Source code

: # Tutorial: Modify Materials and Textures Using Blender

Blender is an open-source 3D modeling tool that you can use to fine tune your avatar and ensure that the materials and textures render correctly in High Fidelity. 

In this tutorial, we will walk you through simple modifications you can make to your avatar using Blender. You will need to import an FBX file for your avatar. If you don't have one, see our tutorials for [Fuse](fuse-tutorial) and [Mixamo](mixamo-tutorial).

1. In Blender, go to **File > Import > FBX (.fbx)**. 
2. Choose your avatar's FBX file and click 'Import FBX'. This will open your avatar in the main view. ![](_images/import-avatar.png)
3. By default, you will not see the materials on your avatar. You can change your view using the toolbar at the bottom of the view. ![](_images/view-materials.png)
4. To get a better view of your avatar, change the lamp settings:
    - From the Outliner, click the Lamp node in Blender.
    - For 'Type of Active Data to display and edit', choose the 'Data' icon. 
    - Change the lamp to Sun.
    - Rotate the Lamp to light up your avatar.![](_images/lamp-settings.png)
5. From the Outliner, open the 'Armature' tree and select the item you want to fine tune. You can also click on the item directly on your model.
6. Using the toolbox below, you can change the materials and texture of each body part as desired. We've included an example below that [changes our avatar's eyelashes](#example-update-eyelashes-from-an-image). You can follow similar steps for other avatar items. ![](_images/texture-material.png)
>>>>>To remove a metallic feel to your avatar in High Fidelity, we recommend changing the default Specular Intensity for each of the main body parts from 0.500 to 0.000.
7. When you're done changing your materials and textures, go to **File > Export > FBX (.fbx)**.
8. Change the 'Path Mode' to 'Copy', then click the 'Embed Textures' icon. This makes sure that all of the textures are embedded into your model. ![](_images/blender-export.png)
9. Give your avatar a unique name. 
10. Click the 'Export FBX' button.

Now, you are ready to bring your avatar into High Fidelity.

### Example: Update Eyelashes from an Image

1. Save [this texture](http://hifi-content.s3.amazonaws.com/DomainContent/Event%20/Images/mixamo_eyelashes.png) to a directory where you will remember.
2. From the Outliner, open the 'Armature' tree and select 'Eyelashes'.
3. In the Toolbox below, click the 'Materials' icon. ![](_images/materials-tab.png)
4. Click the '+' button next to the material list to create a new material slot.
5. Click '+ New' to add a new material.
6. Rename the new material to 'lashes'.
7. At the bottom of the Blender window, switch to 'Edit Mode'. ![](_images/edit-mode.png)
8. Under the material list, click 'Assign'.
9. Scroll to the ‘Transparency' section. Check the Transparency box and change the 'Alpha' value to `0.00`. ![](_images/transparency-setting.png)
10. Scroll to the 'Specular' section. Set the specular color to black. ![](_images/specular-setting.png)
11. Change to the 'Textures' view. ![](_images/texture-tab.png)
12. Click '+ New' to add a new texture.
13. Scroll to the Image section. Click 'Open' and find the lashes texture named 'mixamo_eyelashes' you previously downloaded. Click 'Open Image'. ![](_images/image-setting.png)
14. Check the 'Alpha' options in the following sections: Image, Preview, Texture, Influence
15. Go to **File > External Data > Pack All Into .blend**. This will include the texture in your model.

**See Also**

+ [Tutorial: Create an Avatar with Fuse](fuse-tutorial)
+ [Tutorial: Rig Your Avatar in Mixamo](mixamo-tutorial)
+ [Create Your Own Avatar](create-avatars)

*-*-*

ABOUT THIS TASK:
Using the listing above, pick out each line that contains the word "tree", then copy it.

REPLY:
5. From the Outliner, open the 'Armature' tree and select the item you want to fine tune. You can also click on the item directly on your model.
2. From the Outliner, open the 'Armature' tree and select 'Eyelashes'.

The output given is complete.